Task: Show all lines from the records below in which the string "Mesa" is present.

** Data for this task follows **

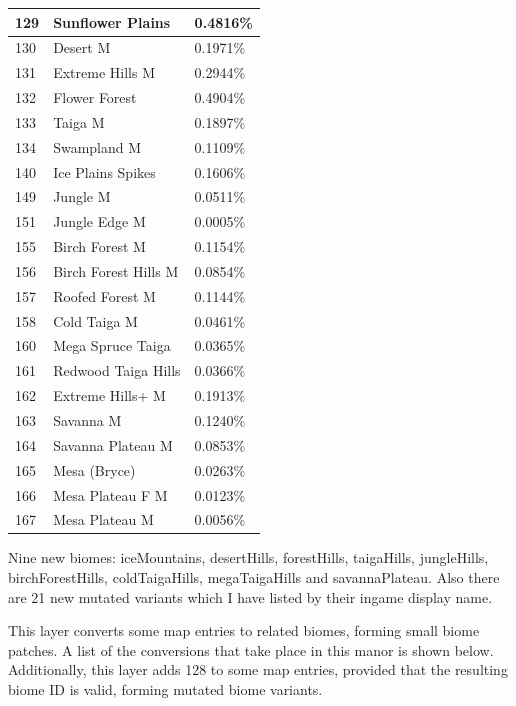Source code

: \documentclass{article}
\begin{document}
	\newpage\noindent
	\begin{tabular}{|l|l|l|}\hline
		129    & Sunflower Plains     & 0.4816\%\\\hline
		130    & Desert M             & 0.1971\%\\\hline
		131    & Extreme Hills M      & 0.2944\%\\\hline
		132    & Flower Forest        & 0.4904\%\\\hline
		133    & Taiga M              & 0.1897\%\\\hline
		134    & Swampland M          & 0.1109\%\\\hline
		140    & Ice Plains Spikes    & 0.1606\%\\\hline
		149    & Jungle M             & 0.0511\%\\\hline
		151    & Jungle Edge M        & 0.0005\%\\\hline
		155    & Birch Forest M       & 0.1154\%\\\hline
		156    & Birch Forest Hills M & 0.0854\%\\\hline
		157    & Roofed Forest M      & 0.1144\%\\\hline
		158    & Cold Taiga M         & 0.0461\%\\\hline
		160    & Mega Spruce Taiga    & 0.0365\%\\\hline
		161    & Redwood Taiga Hills  & 0.0366\%\\\hline
		162    & Extreme Hills+ M     & 0.1913\%\\\hline
		163    & Savanna M            & 0.1240\%\\\hline
		164    & Savanna Plateau M    & 0.0853\%\\\hline
		165    & Mesa (Bryce)         & 0.0263\%\\\hline
		166    & Mesa Plateau F M     & 0.0123\%\\\hline
		167    & Mesa Plateau M       & 0.0056\%\\\hline
	\end{tabular}

	\medskip\noindent
	Nine new biomes: iceMountains, desertHills, forestHills, taigaHills, jungleHills, birchForestHills, coldTaigaHills, megaTaigaHills and savannaPlateau. Also there are 21 new mutated variants which I have listed by their ingame display name.

	This layer converts some map entries to related biomes, forming small biome patches. A list of the conversions that take place in this manor is shown below. Additionally, this layer adds 128 to some map entries, provided that the resulting biome ID is valid, forming mutated biome variants.
\end{document}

** End of Data for this task **

Response area:
		165    & Mesa (Bryce)         & 0.0263\%\\\hline
		166    & Mesa Plateau F M     & 0.0123\%\\\hline
		167    & Mesa Plateau M       & 0.0056\%\\\hline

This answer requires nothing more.